6.1 The R Modeling Language

R statistical modeling language:

Code
response ~ terms

y ~ age + sex            # age + sex main effects
y ~ age + sex + age:sex  # add second-order interaction
y ~ age*sex              # second-order interaction +
                         # all main effects
y ~ (age + sex + pressure)^2
                         # age+sex+pressure+age:sex+age:pressure...
y ~ (age + sex + pressure)^2 - sex:pressure
                         # all main effects and all 2nd order
                         # interactions except sex:pressure
y ~ (age + race)*sex     # age+race+sex+age:sex+race:sex
y ~ treatment*(age*race + age*sex) # no interact. with race,sex
sqrt(y) ~ sex*sqrt(age) + race
# functions, with dummy variables generated if
# race is an R factor (classification) variable
y ~ sex + poly(age,2)    # poly generates orthogonal polynomials
race.sex <- interaction(race,sex)
y ~ age + race.sex       # for when you want dummy variables for
                         # all combinations of the factors

The formula for a regression model is given to a modeling function, e.g.

Code
lrm(y ~ rcs(x,4))

is read “use a logistic regression model to model y as a function of x, representing x by a restricted cubic spline with 4 default knots”1.

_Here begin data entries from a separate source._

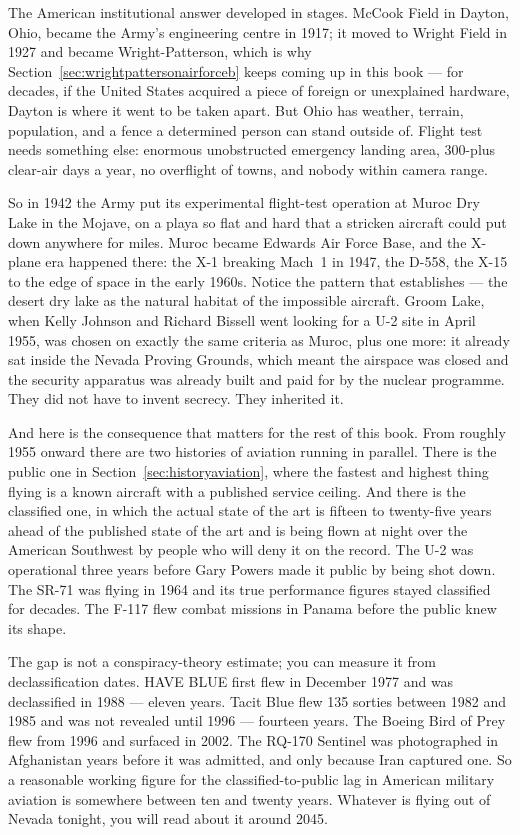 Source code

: The American institutional answer developed in stages. McCook Field in Dayton, Ohio, became the
Army's engineering centre in 1917; it moved to Wright Field in 1927 and became Wright-Patterson,
which is why Section~\ref{sec:wrightpattersonairforceb} keeps coming up in this book --- for decades, if the United States
acquired a piece of foreign or unexplained hardware, Dayton is where it went to be taken apart. But
Ohio has weather, terrain, population, and a fence a determined person can stand outside of. Flight
test needs something else: enormous unobstructed emergency landing area, 300-plus clear-air days a
year, no overflight of towns, and nobody within camera range.

So in 1942 the Army put its experimental flight-test operation at Muroc Dry Lake in the Mojave, on
a playa so flat and hard that a stricken aircraft could put down anywhere for miles. Muroc became
Edwards Air Force Base, and the X-plane era happened there: the X-1 breaking Mach~1 in 1947, the
D-558, the X-15 to the edge of space in the early 1960s. Notice the pattern that establishes ---
the desert dry lake as the natural habitat of the impossible aircraft. Groom Lake, when Kelly
Johnson and Richard Bissell went looking for a U-2 site in April 1955, was chosen on exactly the
same criteria as Muroc, plus one more: it already sat inside the Nevada Proving Grounds, which
meant the airspace was closed and the security apparatus was already built and paid for by the
nuclear programme. They did not have to invent secrecy. They inherited it.

And here is the consequence that matters for the rest of this book. From roughly 1955 onward there
are two histories of aviation running in parallel. There is the public one in Section~\ref{sec:historyaviation}, where
the fastest and highest thing flying is a known aircraft with a published service ceiling. And
there is the classified one, in which the actual state of the art is fifteen to twenty-five years
ahead of the published state of the art and is being flown at night over the American Southwest by
people who will deny it on the record. The U-2 was operational three years before Gary Powers made
it public by being shot down. The SR-71 was flying in 1964 and its true performance figures stayed
classified for decades. The F-117 flew combat missions in Panama before the public knew its shape.

\begin{funfact}
The gap is not a conspiracy-theory estimate; you can measure it from declassification dates. HAVE
BLUE first flew in December 1977 and was declassified in 1988 --- eleven years. Tacit Blue flew 135
sorties between 1982 and 1985 and was not revealed until 1996 --- fourteen years. The Boeing Bird of
Prey flew from 1996 and surfaced in 2002. The RQ-170 Sentinel was photographed in Afghanistan
years before it was admitted, and only because Iran captured one. So a reasonable working figure for
the classified-to-public lag in American military aviation is somewhere between ten and twenty
years. Whatever is flying out of Nevada tonight, you will read about it around 2045.
\end{funfact}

1 lrm andrcs are in the rms package.

update function: re-fit model with changes in terms or data:

Code
f  <- lrm(y ~ rcs(x,4) + x2 + x3)
f2 <- update(f, subset=sex=="male")
f3 <- update(f, .~.-x2)         # remove x2 from model
f4 <- update(f, .~. + rcs(x5,5))# add rcs(x5,5) to model
f5 <- update(f, y2 ~ .)         # same terms, new response var.

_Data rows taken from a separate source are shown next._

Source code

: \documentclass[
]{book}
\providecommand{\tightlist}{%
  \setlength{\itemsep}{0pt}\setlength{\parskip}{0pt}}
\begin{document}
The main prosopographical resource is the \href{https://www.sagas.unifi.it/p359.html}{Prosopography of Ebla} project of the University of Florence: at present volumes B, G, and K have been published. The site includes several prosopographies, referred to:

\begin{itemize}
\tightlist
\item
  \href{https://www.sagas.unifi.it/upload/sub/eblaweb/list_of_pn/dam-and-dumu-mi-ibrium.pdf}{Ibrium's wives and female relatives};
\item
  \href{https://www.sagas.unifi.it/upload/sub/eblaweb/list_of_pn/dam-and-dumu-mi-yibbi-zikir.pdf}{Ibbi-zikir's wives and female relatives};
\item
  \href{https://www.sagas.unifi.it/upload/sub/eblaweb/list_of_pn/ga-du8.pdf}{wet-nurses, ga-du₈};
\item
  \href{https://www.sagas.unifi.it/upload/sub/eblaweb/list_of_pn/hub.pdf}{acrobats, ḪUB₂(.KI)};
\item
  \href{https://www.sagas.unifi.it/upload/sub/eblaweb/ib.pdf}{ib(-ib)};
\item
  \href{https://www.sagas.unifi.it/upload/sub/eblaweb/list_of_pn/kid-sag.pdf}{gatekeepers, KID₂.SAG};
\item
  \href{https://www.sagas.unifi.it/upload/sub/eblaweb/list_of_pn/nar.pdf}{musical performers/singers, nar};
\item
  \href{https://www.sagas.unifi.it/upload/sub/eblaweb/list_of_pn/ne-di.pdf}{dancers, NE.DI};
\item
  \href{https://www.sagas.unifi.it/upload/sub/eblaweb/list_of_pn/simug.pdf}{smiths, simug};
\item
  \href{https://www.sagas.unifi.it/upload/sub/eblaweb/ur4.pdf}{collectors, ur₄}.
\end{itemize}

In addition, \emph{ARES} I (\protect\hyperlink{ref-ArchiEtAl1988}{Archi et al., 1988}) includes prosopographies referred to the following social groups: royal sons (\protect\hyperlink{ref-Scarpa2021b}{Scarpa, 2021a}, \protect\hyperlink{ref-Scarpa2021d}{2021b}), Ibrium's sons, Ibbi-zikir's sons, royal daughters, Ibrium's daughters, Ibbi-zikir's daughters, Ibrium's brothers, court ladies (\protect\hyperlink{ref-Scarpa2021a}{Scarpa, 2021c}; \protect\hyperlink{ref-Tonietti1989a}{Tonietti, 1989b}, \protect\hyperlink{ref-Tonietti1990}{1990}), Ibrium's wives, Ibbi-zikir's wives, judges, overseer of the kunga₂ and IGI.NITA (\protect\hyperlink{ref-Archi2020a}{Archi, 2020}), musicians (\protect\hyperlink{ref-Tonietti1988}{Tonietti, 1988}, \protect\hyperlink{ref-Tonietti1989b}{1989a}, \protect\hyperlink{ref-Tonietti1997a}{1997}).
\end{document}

6.2 User-Contributed Functions

  • R is high-level object-oriented language.
  • R runs on all platforms, and can be run on chromebooks using RStudio Server
  • Multitude of user-contributed functions freely available
  • International community of users

Some R functions:

  • See Venables and Ripley
  • Hierarchical clustering: hclust
  • Principal components: princomp, prcomp
  • Canonical correlation: cancor
  • Nonparametric transform-both-sides additive models:
    ace, avas
  • Parametric transform-both-sides additive models:
    areg, areg.boot (Hmisc package in R))
  • Rank correlation methods:
    rcorr, hoeffd, spearman2 (Hmisc)
  • Variable clustering: varclus (Hmisc)
  • Single imputation: transcan (Hmisc)
  • Multiple imputation: aregImpute (Hmisc)
  • Restricted cubic splines:
    rcspline.eval (Hmisc)
  • Re-state restricted spline in simpler form:
    rcspline.restate (Hmisc)

6.3 The rms Package

Big Picture

  • rms package handles many popular standard models
  • It makes it easier to do the right thing
  • There are more extensible, general approaches, especially using Bayesian methods
    • brms package
    • rstanarm package
    • rstanarm survival analysis system

  • datadist function to compute predictor distribution summaries
Code
y ~ sex + lsp(age,c(20,30,40,50,60)) +
    sex %ia% lsp(age,c(20,30,40,50,60))

E.g. restrict age \(\times\) cholesterol interaction to be of form \(AF(B) + BG(A)\):

Code
y ~ lsp(age,30) + rcs(cholesterol,4) +
    lsp(age,30) %ia% rcs(cholesterol,4)

Special fitting functions by Harrell to simplify procedures described in these notes:

rms Fitting Functions
Function Purpose Related R Functions
ols Ordinary least squares linear model lm
lrm Binary and ordinal logistic regression model with options for penalize MLE glm
orm Ordinal semi-parametric regression model for continuous \(Y\) and several link functions polr,lrm
psm Accelerated failure time parametric survival models survreg
cph Cox proportional hazards regression coxph
bj Buckley-James censored least squares model survreg,lm
Glm rms version of glm glm
Gls rms version of gls gls (nlme package)
Rq rms version of rq rq (quantreg package)
rms Transformation Functions
Function Purpose
asis No post-transformation (seldom used explicitly)
rcs Restricted cubic splines
pol Polynomial using standard notation
lsp Linear spline
catg Categorical predictor (seldom)
scored Ordinal categorical variables
matrx Keep variables as group for anova and fastbw
strat Non-modeled stratification factors (used for cph only)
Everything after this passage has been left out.